→ **Material for this task**
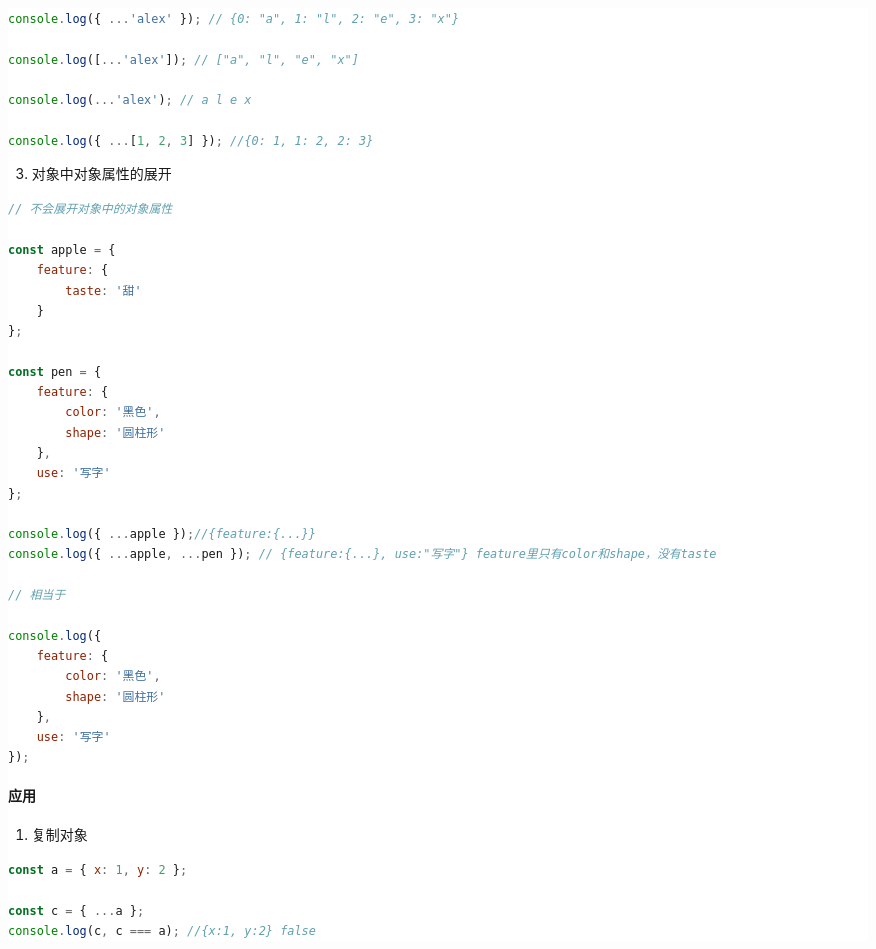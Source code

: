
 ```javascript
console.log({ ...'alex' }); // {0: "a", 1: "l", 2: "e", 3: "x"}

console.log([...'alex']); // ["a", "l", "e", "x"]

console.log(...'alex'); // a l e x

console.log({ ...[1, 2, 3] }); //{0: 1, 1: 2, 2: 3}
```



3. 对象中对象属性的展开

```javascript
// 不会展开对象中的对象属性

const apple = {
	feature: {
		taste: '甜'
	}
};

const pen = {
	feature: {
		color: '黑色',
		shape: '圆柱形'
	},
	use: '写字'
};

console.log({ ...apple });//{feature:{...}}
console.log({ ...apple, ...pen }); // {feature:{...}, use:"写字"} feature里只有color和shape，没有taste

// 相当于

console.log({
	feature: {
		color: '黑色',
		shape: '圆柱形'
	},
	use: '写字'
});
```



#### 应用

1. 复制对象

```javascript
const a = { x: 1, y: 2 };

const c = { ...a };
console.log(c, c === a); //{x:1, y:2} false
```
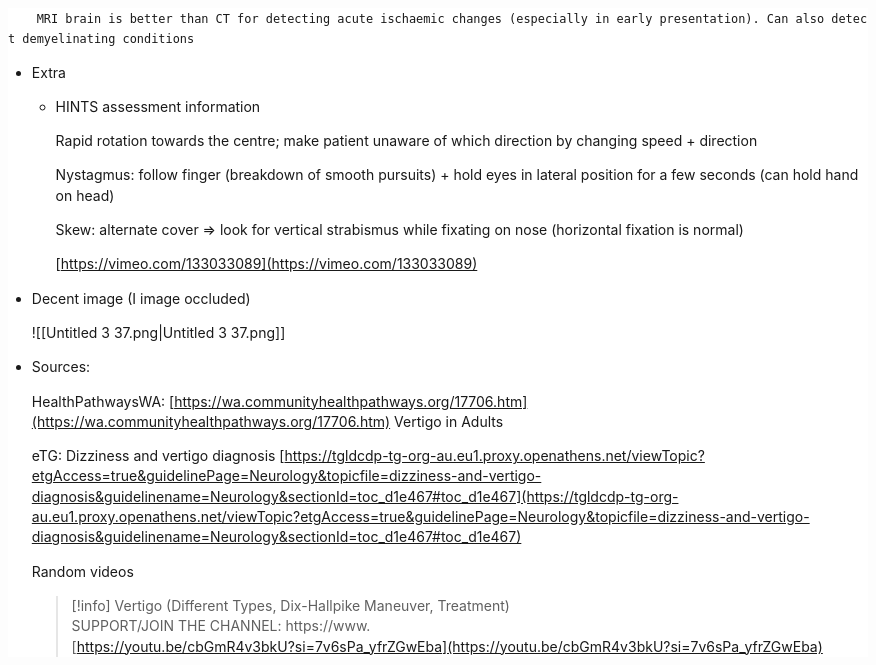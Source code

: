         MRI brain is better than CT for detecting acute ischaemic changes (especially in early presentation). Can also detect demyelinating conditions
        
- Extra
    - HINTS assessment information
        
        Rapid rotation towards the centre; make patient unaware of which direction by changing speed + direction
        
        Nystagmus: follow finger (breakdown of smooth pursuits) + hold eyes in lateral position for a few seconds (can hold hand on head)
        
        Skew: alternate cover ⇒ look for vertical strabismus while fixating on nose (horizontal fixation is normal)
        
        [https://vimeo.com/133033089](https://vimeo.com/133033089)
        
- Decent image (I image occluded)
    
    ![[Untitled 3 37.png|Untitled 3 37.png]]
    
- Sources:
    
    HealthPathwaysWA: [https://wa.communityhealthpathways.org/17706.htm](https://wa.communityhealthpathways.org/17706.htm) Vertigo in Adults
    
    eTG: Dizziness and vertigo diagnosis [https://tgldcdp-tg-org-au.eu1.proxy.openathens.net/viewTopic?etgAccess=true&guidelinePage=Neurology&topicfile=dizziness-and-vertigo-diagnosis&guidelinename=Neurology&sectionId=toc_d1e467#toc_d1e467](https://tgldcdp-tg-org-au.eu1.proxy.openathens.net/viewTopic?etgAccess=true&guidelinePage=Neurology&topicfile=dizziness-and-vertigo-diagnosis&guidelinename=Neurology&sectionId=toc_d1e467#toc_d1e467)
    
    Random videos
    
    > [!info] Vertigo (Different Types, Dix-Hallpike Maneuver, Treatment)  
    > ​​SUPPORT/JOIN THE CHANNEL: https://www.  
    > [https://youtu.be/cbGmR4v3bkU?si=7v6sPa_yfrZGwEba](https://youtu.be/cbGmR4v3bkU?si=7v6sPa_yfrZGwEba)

→ **Problem to solve**
Would you please filter the lines above and copy every one that includes "const"?

→ **Answer area**
const apple = {
const pen = {
const a = { x: 1, y: 2 };
const c = { ...a };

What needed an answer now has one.